Data provided Start Marker

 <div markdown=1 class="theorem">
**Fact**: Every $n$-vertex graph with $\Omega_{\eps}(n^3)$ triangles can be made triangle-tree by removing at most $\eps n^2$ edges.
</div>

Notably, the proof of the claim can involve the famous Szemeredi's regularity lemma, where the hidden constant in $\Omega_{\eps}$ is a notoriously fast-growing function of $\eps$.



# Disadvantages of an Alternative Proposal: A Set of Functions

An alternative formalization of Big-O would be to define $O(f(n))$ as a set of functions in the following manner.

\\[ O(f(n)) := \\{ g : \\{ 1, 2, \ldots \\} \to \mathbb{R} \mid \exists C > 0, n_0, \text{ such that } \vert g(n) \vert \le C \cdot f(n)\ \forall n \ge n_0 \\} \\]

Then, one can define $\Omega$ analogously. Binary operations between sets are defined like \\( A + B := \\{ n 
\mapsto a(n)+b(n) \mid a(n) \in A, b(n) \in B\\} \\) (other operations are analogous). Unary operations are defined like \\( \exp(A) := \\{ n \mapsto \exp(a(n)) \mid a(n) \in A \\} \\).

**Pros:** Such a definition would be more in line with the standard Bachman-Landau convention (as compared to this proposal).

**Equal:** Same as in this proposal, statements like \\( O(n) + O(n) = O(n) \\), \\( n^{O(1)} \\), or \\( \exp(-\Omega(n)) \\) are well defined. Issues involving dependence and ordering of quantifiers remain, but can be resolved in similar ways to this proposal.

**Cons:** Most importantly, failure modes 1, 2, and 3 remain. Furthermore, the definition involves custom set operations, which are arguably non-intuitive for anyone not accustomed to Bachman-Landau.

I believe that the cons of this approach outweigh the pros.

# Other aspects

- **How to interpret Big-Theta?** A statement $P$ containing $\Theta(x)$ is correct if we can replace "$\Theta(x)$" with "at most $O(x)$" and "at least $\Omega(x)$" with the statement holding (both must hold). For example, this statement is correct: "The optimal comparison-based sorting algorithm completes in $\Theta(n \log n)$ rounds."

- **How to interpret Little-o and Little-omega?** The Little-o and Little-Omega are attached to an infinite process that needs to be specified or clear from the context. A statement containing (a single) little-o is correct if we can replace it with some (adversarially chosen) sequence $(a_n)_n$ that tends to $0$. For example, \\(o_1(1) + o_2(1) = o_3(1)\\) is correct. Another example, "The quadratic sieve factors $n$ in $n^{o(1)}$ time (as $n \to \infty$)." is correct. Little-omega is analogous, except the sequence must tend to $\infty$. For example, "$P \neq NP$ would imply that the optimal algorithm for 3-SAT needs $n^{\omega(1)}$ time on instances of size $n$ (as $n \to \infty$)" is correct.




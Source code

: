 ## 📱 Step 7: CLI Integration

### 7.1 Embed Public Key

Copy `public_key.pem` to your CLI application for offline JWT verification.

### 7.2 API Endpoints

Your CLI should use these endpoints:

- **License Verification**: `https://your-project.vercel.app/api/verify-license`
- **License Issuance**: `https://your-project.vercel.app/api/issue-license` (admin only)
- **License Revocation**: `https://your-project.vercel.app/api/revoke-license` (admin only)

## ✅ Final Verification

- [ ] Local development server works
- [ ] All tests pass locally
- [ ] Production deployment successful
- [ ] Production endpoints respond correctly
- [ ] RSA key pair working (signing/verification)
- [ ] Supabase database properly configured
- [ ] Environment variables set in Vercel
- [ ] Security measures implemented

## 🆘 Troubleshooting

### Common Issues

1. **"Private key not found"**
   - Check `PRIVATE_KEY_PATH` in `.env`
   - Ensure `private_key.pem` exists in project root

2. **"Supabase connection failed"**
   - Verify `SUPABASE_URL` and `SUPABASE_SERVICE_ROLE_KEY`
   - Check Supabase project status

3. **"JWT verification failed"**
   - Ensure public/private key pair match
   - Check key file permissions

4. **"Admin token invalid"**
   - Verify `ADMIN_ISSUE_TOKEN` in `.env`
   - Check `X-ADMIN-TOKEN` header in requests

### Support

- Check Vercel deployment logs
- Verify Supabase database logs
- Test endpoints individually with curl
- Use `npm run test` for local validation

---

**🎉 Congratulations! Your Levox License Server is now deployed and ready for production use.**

Data provided End Marker

Work to be completed: Print the line containing "## 🆘 Troubleshooting", then every line after it through the last line of the records, each exactly as written; nothing else belongs in the answer.

Result of this task:
## 🆘 Troubleshooting

### Common Issues

1. **"Private key not found"**
   - Check `PRIVATE_KEY_PATH` in `.env`
   - Ensure `private_key.pem` exists in project root

2. **"Supabase connection failed"**
   - Verify `SUPABASE_URL` and `SUPABASE_SERVICE_ROLE_KEY`
   - Check Supabase project status

3. **"JWT verification failed"**
   - Ensure public/private key pair match
   - Check key file permissions

4. **"Admin token invalid"**
   - Verify `ADMIN_ISSUE_TOKEN` in `.env`
   - Check `X-ADMIN-TOKEN` header in requests

### Support

- Check Vercel deployment logs
- Verify Supabase database logs
- Test endpoints individually with curl
- Use `npm run test` for local validation

---

**🎉 Congratulations! Your Levox License Server is now deployed and ready for production use.**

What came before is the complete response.